Normal

To orient the tangent plane $T_{x_0}S$, it is required to choose a unitary normal $\vec{n}_0$. A positive base $(\vec{e}_1, \vec{e}_2)$ of $\overrightarrow{T_{x_0}S}$ is therefore the one for which $(\vec{e}_1, \vec{e}_2, \vec{n}_x)$ is a positive base of $\vec{E}$. A parameterization $(U, \xi)$ allows to orient the tangent planes of $\xi(U)$ thanks to the unitary normal:

$$\frac{\xi_u\times\xi_v}{\vert\vert\xi_u\times\xi_v\vert\vert}$$

An implicit equation provides also a priviledged unitary normal:

$$\frac{grad_{x_0}\Xi}{\vert\vert grad_{x_0}\Xi\vert\vert}$$

A surface is oriented when a chosen unitary normal $\vec{n}:S\mapsto\vec{E}$ depends continuously on $x\in S$, i.e. for all parameterization $(U, \xi)$, $\vec{n}(\xi(U))$ is continuous.
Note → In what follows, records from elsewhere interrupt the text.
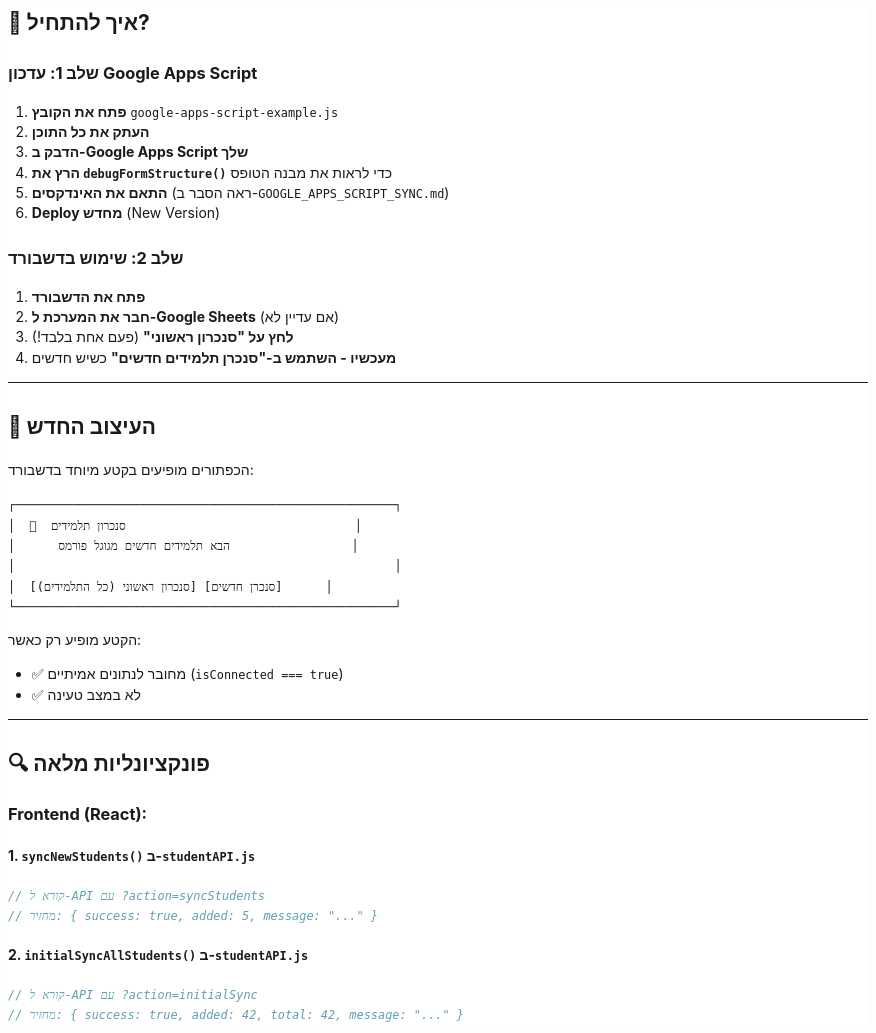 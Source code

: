 
## 🚀 איך להתחיל?

### שלב 1: עדכון Google Apps Script

1. **פתח את הקובץ** `google-apps-script-example.js`
2. **העתק את כל התוכן**
3. **הדבק ב-Google Apps Script שלך**
4. **הרץ את `debugFormStructure()`** כדי לראות את מבנה הטופס
5. **התאם את האינדקסים** (ראה הסבר ב-`GOOGLE_APPS_SCRIPT_SYNC.md`)
6. **Deploy מחדש** (New Version)

### שלב 2: שימוש בדשבורד

1. **פתח את הדשבורד**
2. **חבר את המערכת ל-Google Sheets** (אם עדיין לא)
3. **לחץ על "סנכרון ראשוני"** (פעם אחת בלבד!)
4. **מעכשיו - השתמש ב-"סנכרן תלמידים חדשים"** כשיש חדשים

---

## 🎨 העיצוב החדש

הכפתורים מופיעים בקטע מיוחד בדשבורד:

```
┌─────────────────────────────────────────────────────┐
│  🔄  סנכרון תלמידים                                │
│      הבא תלמידים חדשים מגוגל פורמס                 │
│                                                     │
│  [סנכרון ראשוני (כל התלמידים)] [סנכרן חדשים]      │
└─────────────────────────────────────────────────────┘
```

הקטע מופיע רק כאשר:
- ✅ מחובר לנתונים אמיתיים (`isConnected === true`)
- ✅ לא במצב טעינה

---

## 🔍 פונקציונליות מלאה

### Frontend (React):

#### 1. `syncNewStudents()` ב-`studentAPI.js`
```javascript
// קורא ל-API עם ?action=syncStudents
// מחזיר: { success: true, added: 5, message: "..." }
```

#### 2. `initialSyncAllStudents()` ב-`studentAPI.js`
```javascript
// קורא ל-API עם ?action=initialSync
// מחזיר: { success: true, added: 42, total: 42, message: "..." }
```
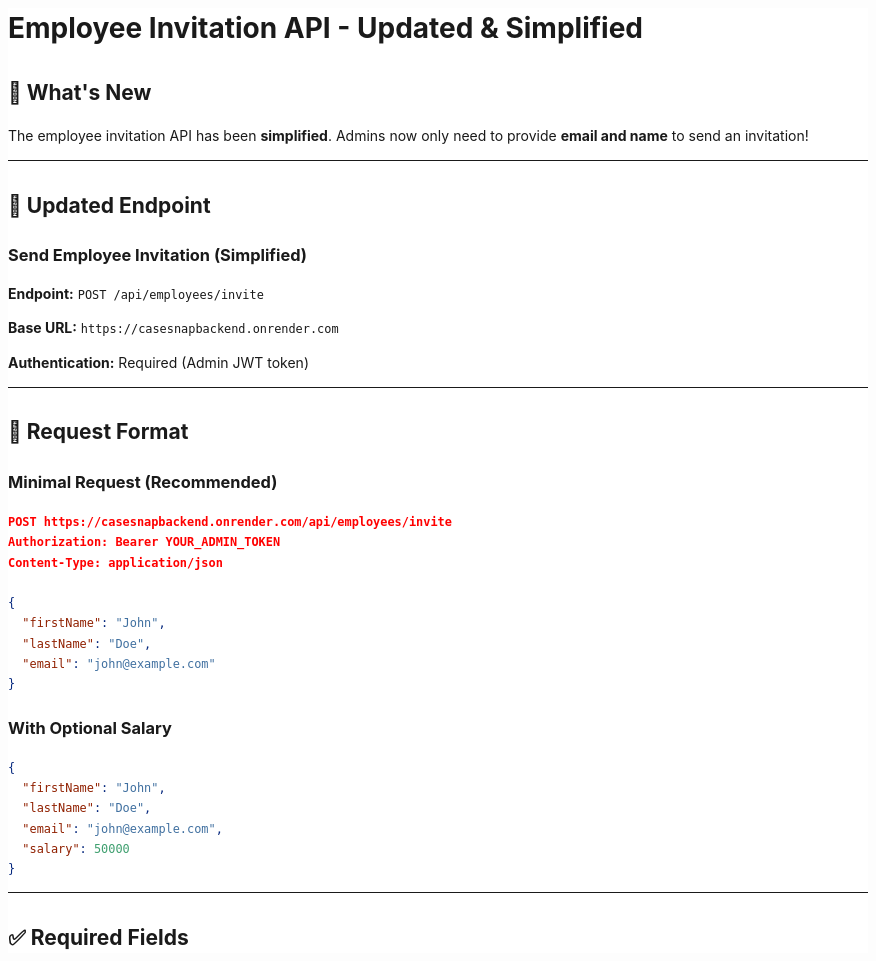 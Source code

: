 # Employee Invitation API - Updated & Simplified

## 🎉 What's New

The employee invitation API has been **simplified**. Admins now only need to provide **email and name** to send an invitation!

---

## 📡 Updated Endpoint

### Send Employee Invitation (Simplified)

**Endpoint:** `POST /api/employees/invite`

**Base URL:** `https://casesnapbackend.onrender.com`

**Authentication:** Required (Admin JWT token)

---

## 📝 Request Format

### Minimal Request (Recommended)

```json
POST https://casesnapbackend.onrender.com/api/employees/invite
Authorization: Bearer YOUR_ADMIN_TOKEN
Content-Type: application/json

{
  "firstName": "John",
  "lastName": "Doe",
  "email": "john@example.com"
}
```

### With Optional Salary

```json
{
  "firstName": "John",
  "lastName": "Doe",
  "email": "john@example.com",
  "salary": 50000
}
```

---

## ✅ Required Fields
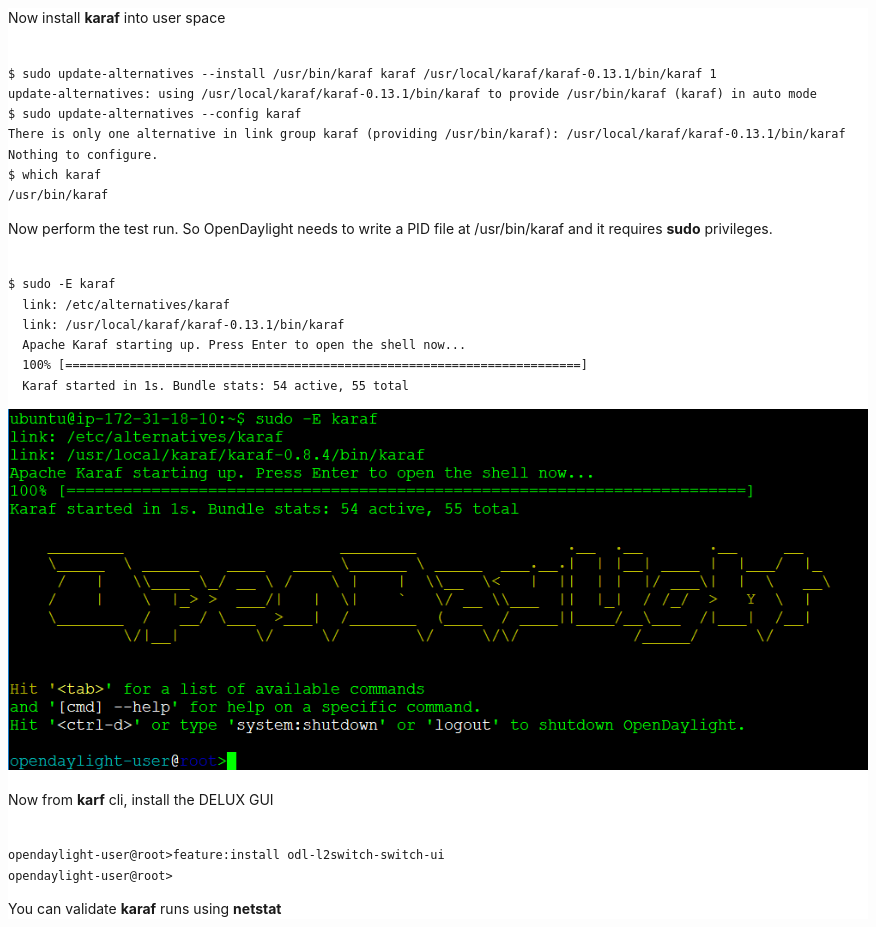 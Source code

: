 Now install **karaf** into user space

<pre><code data-trim class="yaml">
$ sudo update-alternatives --install /usr/bin/karaf karaf /usr/local/karaf/karaf-0.13.1/bin/karaf 1
update-alternatives: using /usr/local/karaf/karaf-0.13.1/bin/karaf to provide /usr/bin/karaf (karaf) in auto mode
$ sudo update-alternatives --config karaf
There is only one alternative in link group karaf (providing /usr/bin/karaf): /usr/local/karaf/karaf-0.13.1/bin/karaf
Nothing to configure.
$ which karaf
/usr/bin/karaf
</code></pre>

Now perform the test run. So OpenDaylight needs to write a PID file at /usr/bin/karaf and it requires **sudo** privileges.

<pre><code data-trim class="yaml">
$ sudo -E karaf
  link: /etc/alternatives/karaf
  link: /usr/local/karaf/karaf-0.13.1/bin/karaf
  Apache Karaf starting up. Press Enter to open the shell now...
  100% [========================================================================]
  Karaf started in 1s. Bundle stats: 54 active, 55 total
</code></pre>

![ODL!](/img/ODL_splash.png "ODL")

Now from **karf** cli, install the DELUX GUI 

<pre><code data-trim class="yaml">
opendaylight-user@root>feature:install odl-l2switch-switch-ui
opendaylight-user@root>
</code></pre>

You can validate **karaf** runs using **netstat** 
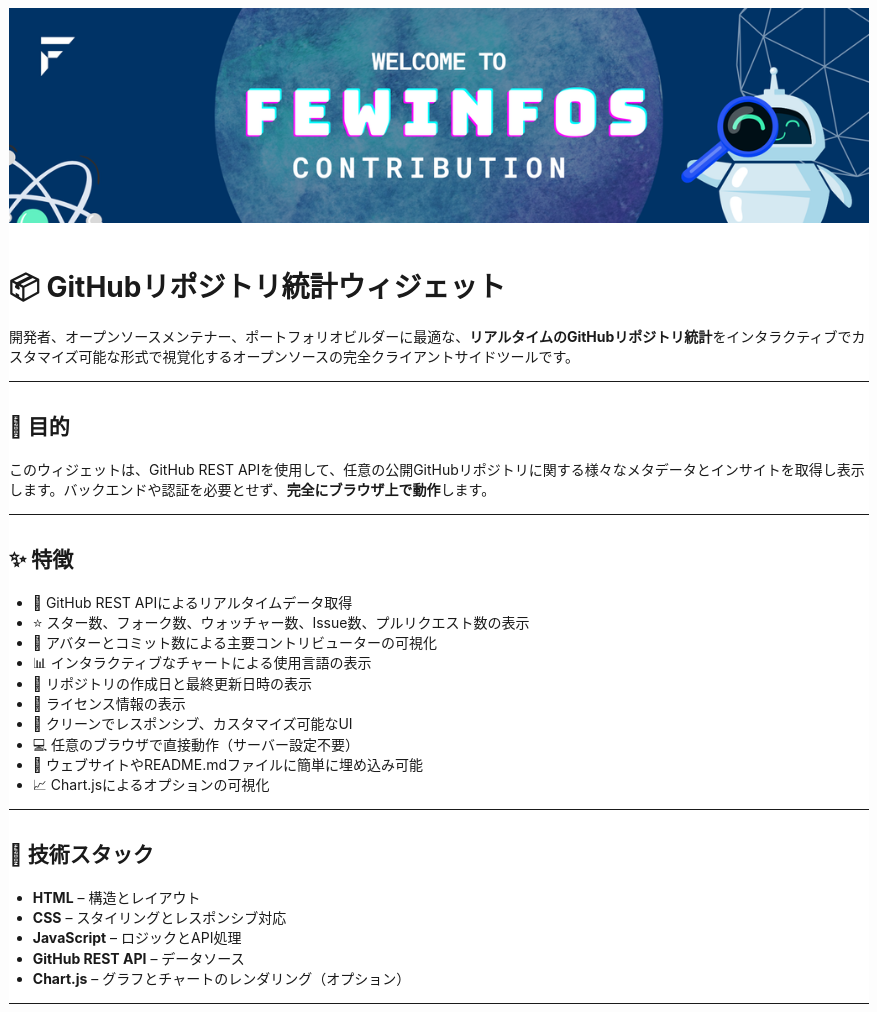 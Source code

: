 
<div align="center">
  <img src="../assets/fewinfos-banner.png" alt="FEWINFOSコントリビューションへようこそ - GitHubリポジトリ統計ウィジェット" width="100%">
</div>

# 📦 GitHubリポジトリ統計ウィジェット

開発者、オープンソースメンテナー、ポートフォリオビルダーに最適な、**リアルタイムのGitHubリポジトリ統計**をインタラクティブでカスタマイズ可能な形式で視覚化するオープンソースの完全クライアントサイドツールです。

---

## 🎯 目的

このウィジェットは、GitHub REST APIを使用して、任意の公開GitHubリポジトリに関する様々なメタデータとインサイトを取得し表示します。バックエンドや認証を必要とせず、**完全にブラウザ上で動作**します。

---

## ✨ 特徴

- 🔄 GitHub REST APIによるリアルタイムデータ取得
- ⭐ スター数、フォーク数、ウォッチャー数、Issue数、プルリクエスト数の表示
- 👥 アバターとコミット数による主要コントリビューターの可視化
- 📊 インタラクティブなチャートによる使用言語の表示
- 📅 リポジトリの作成日と最終更新日時の表示
- 📜 ライセンス情報の表示
- 🎨 クリーンでレスポンシブ、カスタマイズ可能なUI
- 💻 任意のブラウザで直接動作（サーバー設定不要）
- 🧩 ウェブサイトやREADME.mdファイルに簡単に埋め込み可能
- 📈 Chart.jsによるオプションの可視化

---

## 🧱 技術スタック

- **HTML** – 構造とレイアウト
- **CSS** – スタイリングとレスポンシブ対応
- **JavaScript** – ロジックとAPI処理
- **GitHub REST API** – データソース
- **Chart.js** – グラフとチャートのレンダリング（オプション）

--- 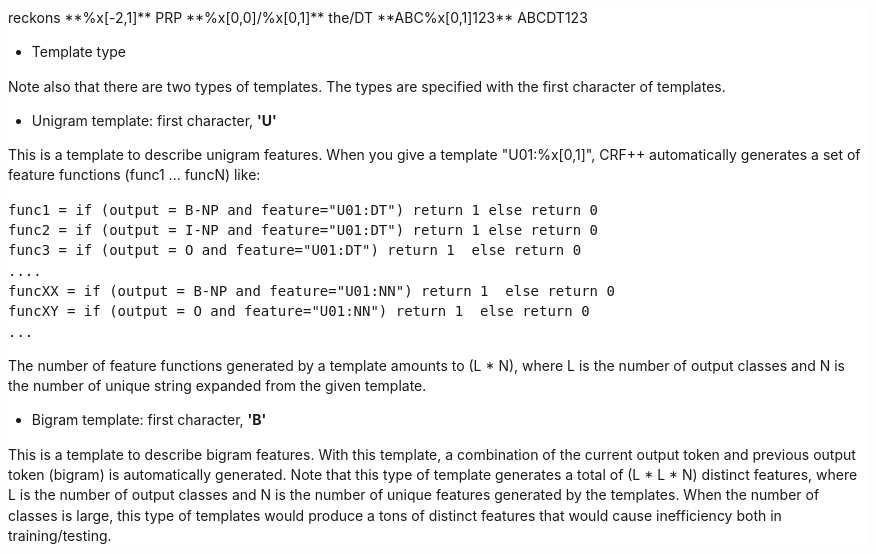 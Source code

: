 <td>reckons</td>

</tr>

<tr>

<td>**%x[-2,1]**</td>

<td>PRP</td>

</tr>

<tr>

<td>**%x[0,0]/%x[0,1]**</td>

<td>the/DT</td>

</tr>

<tr>

<td>**ABC%x[0,1]123**</td>

<td>ABCDT123</td>

</tr>

</tbody>

</table>

*   Template type

Note also that there are two types of templates. The types are specified with the first character of templates.

*   Unigram template: first character, **'U'**

This is a template to describe unigram features. When you give a template "U01:%x[0,1]", CRF++ automatically generates a set of feature functions (func1 ... funcN) like:

<pre>func1 = if (output = B-NP and feature="U01:DT") return 1 else return 0
func2 = if (output = I-NP and feature="U01:DT") return 1 else return 0
func3 = if (output = O and feature="U01:DT") return 1  else return 0
....
funcXX = if (output = B-NP and feature="U01:NN") return 1  else return 0
funcXY = if (output = O and feature="U01:NN") return 1  else return 0
...</pre>

The number of feature functions generated by a template amounts to (L * N), where L is the number of output classes and N is the number of unique string expanded from the given template.

*   Bigram template: first character, **'B'**

This is a template to describe bigram features. With this template, a combination of the current output token and previous output token (bigram) is automatically generated. Note that this type of template generates a total of (L * L * N) distinct features, where L is the number of output classes and N is the number of unique features generated by the templates. When the number of classes is large, this type of templates would produce a tons of distinct features that would cause inefficiency both in training/testing.
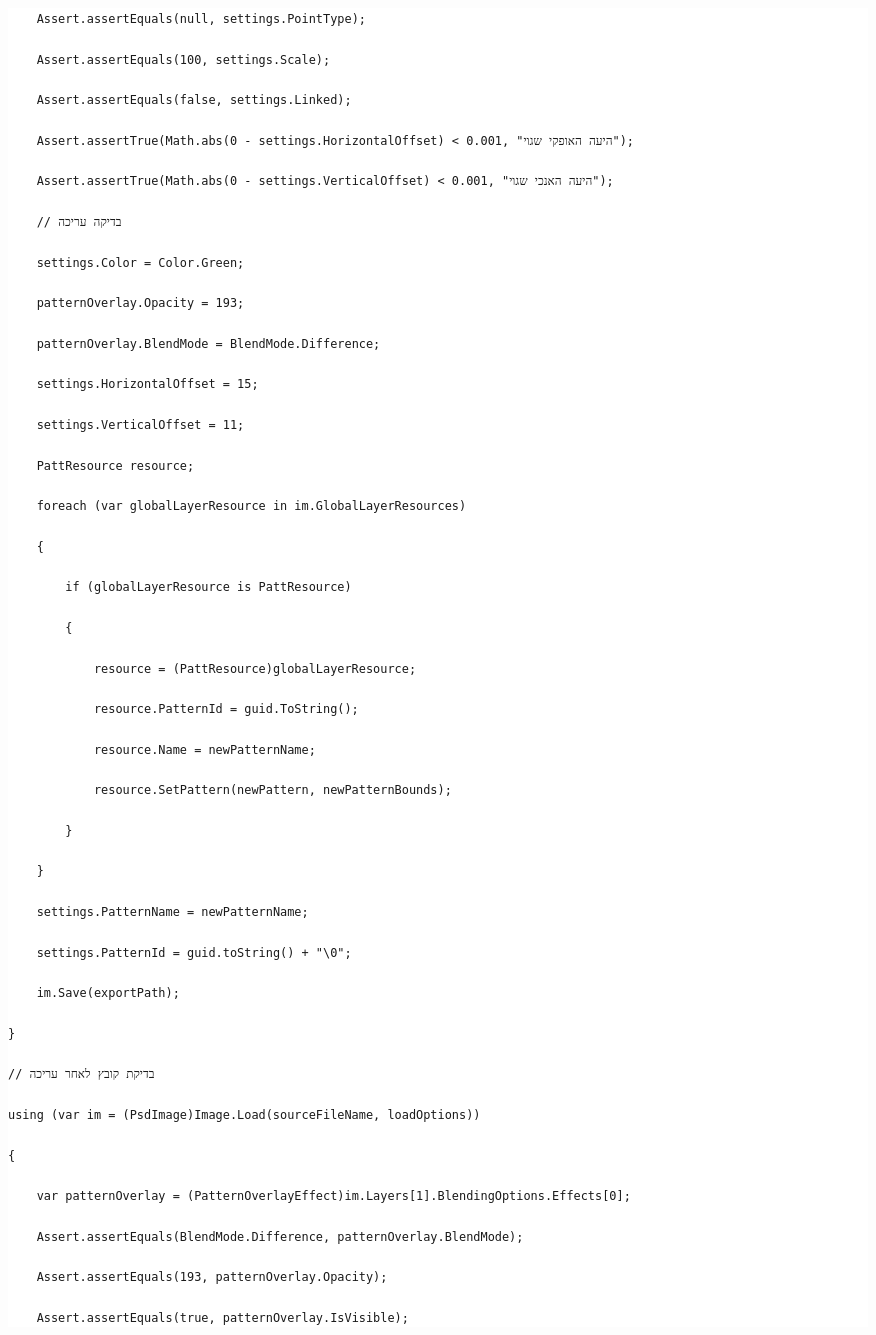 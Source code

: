         Assert.assertEquals(null, settings.PointType);

        Assert.assertEquals(100, settings.Scale);

        Assert.assertEquals(false, settings.Linked);

        Assert.assertTrue(Math.abs(0 - settings.HorizontalOffset) < 0.001, "היעה האופקי שגוי");

        Assert.assertTrue(Math.abs(0 - settings.VerticalOffset) < 0.001, "היעה האנכי שגוי");    

        // בדיקה עריכה

        settings.Color = Color.Green;

        patternOverlay.Opacity = 193;

        patternOverlay.BlendMode = BlendMode.Difference;        

        settings.HorizontalOffset = 15;

        settings.VerticalOffset = 11;

        PattResource resource;

        foreach (var globalLayerResource in im.GlobalLayerResources)

        {

            if (globalLayerResource is PattResource)

            {

                resource = (PattResource)globalLayerResource;

                resource.PatternId = guid.ToString();

                resource.Name = newPatternName;

                resource.SetPattern(newPattern, newPatternBounds);

            }

        }

        settings.PatternName = newPatternName;

        settings.PatternId = guid.toString() + "\0";

        im.Save(exportPath);

    }

    // בדיקת קובץ לאחר עריכה

    using (var im = (PsdImage)Image.Load(sourceFileName, loadOptions))

    {

        var patternOverlay = (PatternOverlayEffect)im.Layers[1].BlendingOptions.Effects[0];

        Assert.assertEquals(BlendMode.Difference, patternOverlay.BlendMode);

        Assert.assertEquals(193, patternOverlay.Opacity);

        Assert.assertEquals(true, patternOverlay.IsVisible);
There are three types of fundamental forms. The most important are the first and second, since the third can be expressed in terms of these. The fundamental forms are useful in determining the metric properties of a surface, such as line element, area element, normal curvature, Gaussian curvature, and mean curvature. They are bilinear forms defined on the tangent space. Their output is a number ( $\overrightarrow{T_xS}^2\mapsto\mathbb{R}$).